▶ _Work task_: Every line with the string "añadir" in it belongs in your answer, so copy them all from the data.

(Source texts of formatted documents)
/---

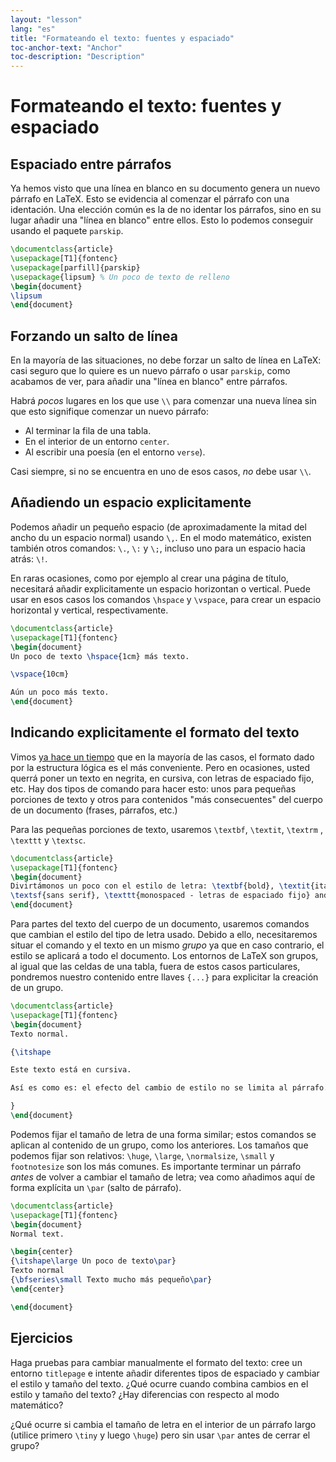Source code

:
 ```yaml
---
layout: "lesson"
lang: "es"
title: "Formateando el texto: fuentes y espaciado"
toc-anchor-text: "Anchor"
toc-description: "Description"
---
```


# Formateando el texto: fuentes y espaciado

## Espaciado entre párrafos

Ya hemos visto que una línea en blanco en su documento genera un nuevo párrafo 
en LaTeX. Esto se evidencia al comenzar el párrafo con una identación.
Una elección común es la de no identar los párrafos, sino en su lugar añadir 
una "línea en blanco" entre ellos. Esto lo podemos conseguir usando el paquete 
`parskip`.

```latex
\documentclass{article}
\usepackage[T1]{fontenc}
\usepackage[parfill]{parskip}
\usepackage{lipsum} % Un poco de texto de relleno
\begin{document}
\lipsum
\end{document}
```

## Forzando un salto de línea

En la mayoría de las situaciones, no debe forzar un salto de línea en LaTeX: casi 
seguro que lo quiere es un nuevo párrafo o usar `parskip`, como acabamos de ver, 
para añadir una "línea en blanco" entre párrafos.

Habrá _pocos_ lugares en los que use `\\` para comenzar una nueva línea sin 
que esto signifique comenzar un nuevo párrafo:

- Al terminar la fila de una tabla.
- En el interior de un entorno `center`.
- Al escribir una poesía (en el entorno `verse`).

Casi siempre, si no se encuentra en uno de esos casos, _no_ debe usar 
`\\`.

## Añadiendo un espacio explicitamente

Podemos añadir un pequeño espacio (de aproximadamente la mitad del ancho du un 
espacio normal) usando `\,`. En el modo matemático, existen también otros comandos: `\.`,
`\:` y `\;`, incluso uno para un espacio hacia atrás: `\!`.

En raras ocasiones, como por ejemplo al crear una página de título, necesitará 
añadir explicitamente un espacio horizontan o vertical. Puede usar en esos casos 
los comandos `\hspace` y `\vspace`, para crear un espacio horizontal y vertical, 
respectivamente.

```latex
\documentclass{article}
\usepackage[T1]{fontenc}
\begin{document}
Un poco de texto \hspace{1cm} más texto.

\vspace{10cm}

Aún un poco más texto.
\end{document}
```

## Indicando explicitamente el formato del texto

Vimos [ya hace un tiempo](lesson-03) que en la mayoría de las casos, el formato 
dado por la estructura lógica es el más conveniente. Pero en ocasiones, usted querrá 
poner un texto en negrita, en cursiva, con letras de espaciado fijo, etc. Hay dos 
tipos de comando para hacer esto: unos para pequeñas porciones de texto y otros 
para contenidos "más consecuentes" del cuerpo de un documento (frases, párrafos, etc.)

Para las pequeñas porciones de texto, usaremos `\textbf`, `\textit`, `\textrm`
, `\texttt` y `\textsc`.

```latex
\documentclass{article}
\usepackage[T1]{fontenc}
\begin{document}
Divirtámonos un poco con el estilo de letra: \textbf{bold}, \textit{italic}, \textrm{roman},
\textsf{sans serif}, \texttt{monospaced - letras de espaciado fijo} and \textsc{small caps - pequeñas mayúsculas}.
\end{document}
```

Para partes del texto del cuerpo de un documento, usaremos comandos que cambian 
el estilo del tipo de letra usado. Debido a ello, necesitaremos situar el comando
y el texto en un mismo _grupo_ ya que en caso contrario, el estilo se aplicará 
a todo el documento. Los entornos de LaTeX son grupos, al igual que las celdas de una 
tabla, fuera de estos casos particulares, pondremos nuestro contenido entre llaves 
`{...}` para explicitar la creación de un grupo. 

```latex
\documentclass{article}
\usepackage[T1]{fontenc}
\begin{document}
Texto normal.

{\itshape

Este texto está en cursiva.

Así es como es: el efecto del cambio de estilo no se limita al párrafo.

}
\end{document}
```

Podemos fijar el tamaño de letra de una forma similar; estos comandos se aplican 
al contenido de un grupo, como los anteriores. Los tamaños que podemos fijar son 
relativos: `\huge`, `\large`, `\normalsize`, `\small` y `footnotesize` son los 
más comunes. Es importante terminar un párrafo _antes_ de volver a cambiar el tamaño
de letra; vea como añadimos aquí de forma explícita un `\par` (salto de párrafo).

```latex
\documentclass{article}
\usepackage[T1]{fontenc}
\begin{document}
Normal text.

\begin{center}
{\itshape\large Un poco de texto\par}
Texto normal
{\bfseries\small Texto mucho más pequeño\par}
\end{center}

\end{document}
```

## Ejercicios

Haga pruebas para cambiar manualmente el formato del texto: cree un entorno `titlepage` 
e intente añadir diferentes tipos de espaciado y cambiar el estilo y tamaño del texto. 
¿Qué ocurre cuando combina cambios en el estilo y tamaño del texto? ¿Hay diferencias
con respecto al modo matemático?

¿Qué ocurre si cambia el tamaño de letra en el interior de un párrafo largo 
(utilice primero `\tiny` y luego `\huge`) pero sin usar `\par` antes de cerrar 
el grupo?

\---

▶ _Response box_:
Una elección común es la de no identar los párrafos, sino en su lugar añadir 
para añadir una "línea en blanco" entre párrafos.
Podemos añadir un pequeño espacio (de aproximadamente la mitad del ancho du un 
añadir explicitamente un espacio horizontan o vertical. Puede usar en esos casos 
e intente añadir diferentes tipos de espaciado y cambiar el estilo y tamaño del texto. 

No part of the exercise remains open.